I also wanted to get a few photos of the two houses we had placed offers on...somewhere there is cd with photos of the houses as well as the original photos we took of our own home, but I can't find the cd and apparently those photos were not recovered after my computer crash a few years ago....anyway, off we went to shoot the photos and enjoy the scenary.....
The 1900 house I wrote of in an earlier post is on a "circle" as in H... B....Circle; this circle meanders its way through fields - some planted with Lays potatoes and some with sod and along the way, you'll pass three farmhouses, all about the same age. Unfotunately, in a few days there will only be two farmhouses remaining as one of them is in the process of being torn down.
As these houses age, the cost to update is prohibitive and most updates are done in the cheapest way possible.....only adding to future problems in many cases. Sometimes, these houses are let go for so long that the cost of restoration is more than the cost to tear it down and build a replica....when long time owners are told this, they usually try to sell it to someone like David and I, or to investors who will flip it, or they abandon it and wait for the land to increase in value. Unfortunately, this house wasn't on the market in 2003 or it may have become ours.....by the time the owners tried to sell it, the real estate bubble had burst and investors are today much more cautious in purchasing these old houses, as are the lenders who provide the money for the renovations, especially true in a house so far gone. In the end, the land was sold and the owners were given salvage rights on the old house. And as we drove by today, the salvage process was in high gear.

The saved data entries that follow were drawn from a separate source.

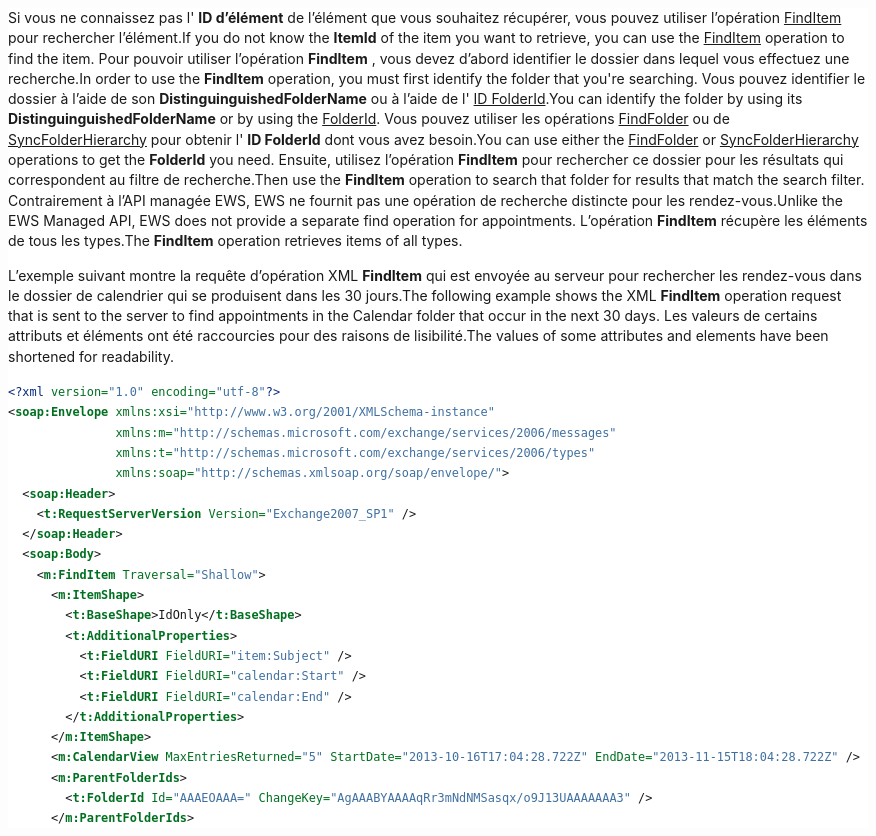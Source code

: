 <span data-ttu-id="60b65-185">Si vous ne connaissez pas l' **ID d’élément** de l’élément que vous souhaitez récupérer, vous pouvez utiliser l’opération [FindItem](http://msdn.microsoft.com/library/ebad6aae-16e7-44de-ae63-a95b24539729%28Office.15%29.aspx) pour rechercher l’élément.</span><span class="sxs-lookup"><span data-stu-id="60b65-185">If you do not know the **ItemId** of the item you want to retrieve, you can use the [FindItem](http://msdn.microsoft.com/library/ebad6aae-16e7-44de-ae63-a95b24539729%28Office.15%29.aspx) operation to find the item.</span></span> <span data-ttu-id="60b65-186">Pour pouvoir utiliser l’opération **FindItem** , vous devez d’abord identifier le dossier dans lequel vous effectuez une recherche.</span><span class="sxs-lookup"><span data-stu-id="60b65-186">In order to use the **FindItem** operation, you must first identify the folder that you're searching.</span></span> <span data-ttu-id="60b65-187">Vous pouvez identifier le dossier à l’aide de son **DistinguinguishedFolderName** ou à l’aide de l' [ID FolderId](http://msdn.microsoft.com/library/00d14e3e-4365-4f21-8f88-eaeea73b9bf7%28Office.15%29.aspx).</span><span class="sxs-lookup"><span data-stu-id="60b65-187">You can identify the folder by using its **DistinguinguishedFolderName** or by using the [FolderId](http://msdn.microsoft.com/library/00d14e3e-4365-4f21-8f88-eaeea73b9bf7%28Office.15%29.aspx).</span></span> <span data-ttu-id="60b65-188">Vous pouvez utiliser les opérations [FindFolder](http://msdn.microsoft.com/library/7a9855aa-06cc-45ba-ad2a-645c15b7d031%28Office.15%29.aspx) ou de [SyncFolderHierarchy](http://msdn.microsoft.com/library/b31916b1-bc6c-4451-a475-b7c5417f752d%28Office.15%29.aspx) pour obtenir l' **ID FolderId** dont vous avez besoin.</span><span class="sxs-lookup"><span data-stu-id="60b65-188">You can use either the [FindFolder](http://msdn.microsoft.com/library/7a9855aa-06cc-45ba-ad2a-645c15b7d031%28Office.15%29.aspx) or [SyncFolderHierarchy](http://msdn.microsoft.com/library/b31916b1-bc6c-4451-a475-b7c5417f752d%28Office.15%29.aspx) operations to get the **FolderId** you need.</span></span> <span data-ttu-id="60b65-189">Ensuite, utilisez l’opération **FindItem** pour rechercher ce dossier pour les résultats qui correspondent au filtre de recherche.</span><span class="sxs-lookup"><span data-stu-id="60b65-189">Then use the **FindItem** operation to search that folder for results that match the search filter.</span></span> <span data-ttu-id="60b65-190">Contrairement à l’API managée EWS, EWS ne fournit pas une opération de recherche distincte pour les rendez-vous.</span><span class="sxs-lookup"><span data-stu-id="60b65-190">Unlike the EWS Managed API, EWS does not provide a separate find operation for appointments.</span></span> <span data-ttu-id="60b65-191">L’opération **FindItem** récupère les éléments de tous les types.</span><span class="sxs-lookup"><span data-stu-id="60b65-191">The **FindItem** operation retrieves items of all types.</span></span> 
  
<span data-ttu-id="60b65-192">L’exemple suivant montre la requête d’opération XML **FindItem** qui est envoyée au serveur pour rechercher les rendez-vous dans le dossier de calendrier qui se produisent dans les 30 jours.</span><span class="sxs-lookup"><span data-stu-id="60b65-192">The following example shows the XML **FindItem** operation request that is sent to the server to find appointments in the Calendar folder that occur in the next 30 days.</span></span> <span data-ttu-id="60b65-193">Les valeurs de certains attributs et éléments ont été raccourcies pour des raisons de lisibilité.</span><span class="sxs-lookup"><span data-stu-id="60b65-193">The values of some attributes and elements have been shortened for readability.</span></span> 
  
```XML
<?xml version="1.0" encoding="utf-8"?>
<soap:Envelope xmlns:xsi="http://www.w3.org/2001/XMLSchema-instance"
               xmlns:m="http://schemas.microsoft.com/exchange/services/2006/messages"
               xmlns:t="http://schemas.microsoft.com/exchange/services/2006/types"
               xmlns:soap="http://schemas.xmlsoap.org/soap/envelope/">
  <soap:Header>
    <t:RequestServerVersion Version="Exchange2007_SP1" />
  </soap:Header>
  <soap:Body>
    <m:FindItem Traversal="Shallow">
      <m:ItemShape>
        <t:BaseShape>IdOnly</t:BaseShape>
        <t:AdditionalProperties>
          <t:FieldURI FieldURI="item:Subject" />
          <t:FieldURI FieldURI="calendar:Start" />
          <t:FieldURI FieldURI="calendar:End" />
        </t:AdditionalProperties>
      </m:ItemShape>
      <m:CalendarView MaxEntriesReturned="5" StartDate="2013-10-16T17:04:28.722Z" EndDate="2013-11-15T18:04:28.722Z" />
      <m:ParentFolderIds>
        <t:FolderId Id="AAAEOAAA=" ChangeKey="AgAAABYAAAAqRr3mNdNMSasqx/o9J13UAAAAAAA3" />
      </m:ParentFolderIds>
```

We were lucky that the owner's son was actually on site and after talking with him for a few minutes, his father pulled up as well. We soon learned that the house being torn down was built by the brother of the man who built the 1900 Farmhouse we had tried to buy in 2003. The two brothers had owned all the land surrounding the 3 farmhouses and had built each one with timber milled directly from the land. My heart broke as I wandered through the old house seeing where floors had been eaten by termites and roof leaks had destroyed the ceilings of both the upper and lower stories of the house. Evidence of the salvaging that had already taken place was everywhere - where floorboards had escaped the ravages of untreated termite infestation, most had been removed already from the home....but as I walked into the old kitchen I caught my breath.....the original bead board (aka tongue and grove) was still up in that room and for the most part intact. The owner's son assured me that it was original to the house.
We immediately asked if we could salvage that bead board and that which remained in an enclosed sun porch just off the kitchen and were thrilled when we were granted permission to do so....the owners knew our previous owners and were more than happy to help us finish the restoration process of the house and to know that something of theirs would remain of value to someone else.

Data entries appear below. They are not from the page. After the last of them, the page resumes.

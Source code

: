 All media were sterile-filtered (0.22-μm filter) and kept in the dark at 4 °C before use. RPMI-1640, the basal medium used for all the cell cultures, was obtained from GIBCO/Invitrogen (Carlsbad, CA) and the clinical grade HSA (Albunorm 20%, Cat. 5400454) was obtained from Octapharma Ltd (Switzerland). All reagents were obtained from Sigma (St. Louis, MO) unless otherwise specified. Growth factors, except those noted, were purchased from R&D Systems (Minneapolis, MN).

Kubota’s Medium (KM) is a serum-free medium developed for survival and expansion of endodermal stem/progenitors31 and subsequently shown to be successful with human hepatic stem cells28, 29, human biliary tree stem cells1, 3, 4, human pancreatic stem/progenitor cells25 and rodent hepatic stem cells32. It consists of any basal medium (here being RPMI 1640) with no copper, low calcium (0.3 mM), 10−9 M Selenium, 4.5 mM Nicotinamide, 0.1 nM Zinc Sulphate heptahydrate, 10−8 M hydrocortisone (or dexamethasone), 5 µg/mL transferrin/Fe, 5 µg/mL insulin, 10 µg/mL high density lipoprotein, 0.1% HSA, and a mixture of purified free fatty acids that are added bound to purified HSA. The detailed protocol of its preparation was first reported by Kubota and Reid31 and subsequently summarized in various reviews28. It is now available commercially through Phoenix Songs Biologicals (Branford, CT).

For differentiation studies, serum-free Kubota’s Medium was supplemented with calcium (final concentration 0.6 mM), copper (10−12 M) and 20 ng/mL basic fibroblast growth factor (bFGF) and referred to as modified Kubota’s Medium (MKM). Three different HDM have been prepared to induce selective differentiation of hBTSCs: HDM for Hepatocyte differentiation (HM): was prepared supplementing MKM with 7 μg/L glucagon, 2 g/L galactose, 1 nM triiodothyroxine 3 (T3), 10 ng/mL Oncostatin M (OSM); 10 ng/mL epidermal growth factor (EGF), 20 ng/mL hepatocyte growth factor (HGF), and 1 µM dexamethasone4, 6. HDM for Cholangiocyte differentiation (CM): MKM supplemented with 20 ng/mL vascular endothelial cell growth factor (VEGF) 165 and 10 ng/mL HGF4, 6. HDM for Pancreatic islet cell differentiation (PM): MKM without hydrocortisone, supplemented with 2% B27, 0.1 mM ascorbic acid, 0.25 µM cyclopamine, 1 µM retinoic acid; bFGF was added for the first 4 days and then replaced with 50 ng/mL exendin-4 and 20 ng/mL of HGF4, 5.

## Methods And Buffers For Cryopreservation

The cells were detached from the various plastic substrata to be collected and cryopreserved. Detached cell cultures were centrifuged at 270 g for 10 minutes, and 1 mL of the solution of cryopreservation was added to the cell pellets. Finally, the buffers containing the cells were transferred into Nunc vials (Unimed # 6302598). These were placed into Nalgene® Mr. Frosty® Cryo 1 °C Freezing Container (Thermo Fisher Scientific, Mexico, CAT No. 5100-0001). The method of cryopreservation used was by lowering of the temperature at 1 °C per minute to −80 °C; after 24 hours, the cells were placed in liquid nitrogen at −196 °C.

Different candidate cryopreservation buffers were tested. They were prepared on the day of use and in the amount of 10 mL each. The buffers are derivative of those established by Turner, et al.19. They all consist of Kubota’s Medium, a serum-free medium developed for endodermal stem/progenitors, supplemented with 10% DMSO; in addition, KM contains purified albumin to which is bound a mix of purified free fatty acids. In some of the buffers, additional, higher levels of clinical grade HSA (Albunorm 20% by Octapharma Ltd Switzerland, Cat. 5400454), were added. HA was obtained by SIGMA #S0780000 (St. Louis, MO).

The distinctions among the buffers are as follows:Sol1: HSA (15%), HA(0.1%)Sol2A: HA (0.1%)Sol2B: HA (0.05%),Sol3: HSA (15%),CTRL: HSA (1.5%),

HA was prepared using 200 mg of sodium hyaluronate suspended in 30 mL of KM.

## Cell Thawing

David and I rushed home to get tools and the trailer hitched to the truck and while I went to pick up Hunter from school David headed back to begin the salvage job.....Hunter and I returned to help him complete it. The beadboard revealed its age not only by the brittle nature of some of the pieces and the fact that it was cypress (protected today) but also by the square nails used to attach it to the walls....behind which there was absolutely no insulation of any sort....nothing between the beadboard and the outside of the house but air and siding (that explains the "$1000 per month heating bill the owner's son mentioned to us). Wait a minute, I forgot to mention one thing....in one corner of the kitchen we did find something between the bead board and the siding.....100 years of mud-dobber nests...emtpy thank goodness!
Although the photos don't do this old house justice, I can assure you that its' former beauty was evident throughout the house....from the wooden staircase to the window casings, to the bay window in the dining room and the wood floors hidden for years under carpeting. Despite our joy at being able to find authentic beadboard instead of purchasing it from Lowes for our bathroom renovation, we were saddened by the loss of this other beauty.....!
Anyway, by 6:30 we headed home with enough bead board to do our bathroom renovations (this year's big project) and perhaps even put up some of it in the mudroom.....
The house will be torn down in the next week or so; no matter how hard I tried, I couldn't get the farmer to give me any kind of a time frame other than, "well you can come back if its still standing...."....but that's the way most folks here in the country are...its a different sort of life down here...and I love it.
David will head back over on thursday (his next day off) to see if the house is still standing and if so, he'll try to salvage the window casings and crown molding and ....well, anything that can help us in the renovation of this old farmhouse......and keep the memory of another one alive!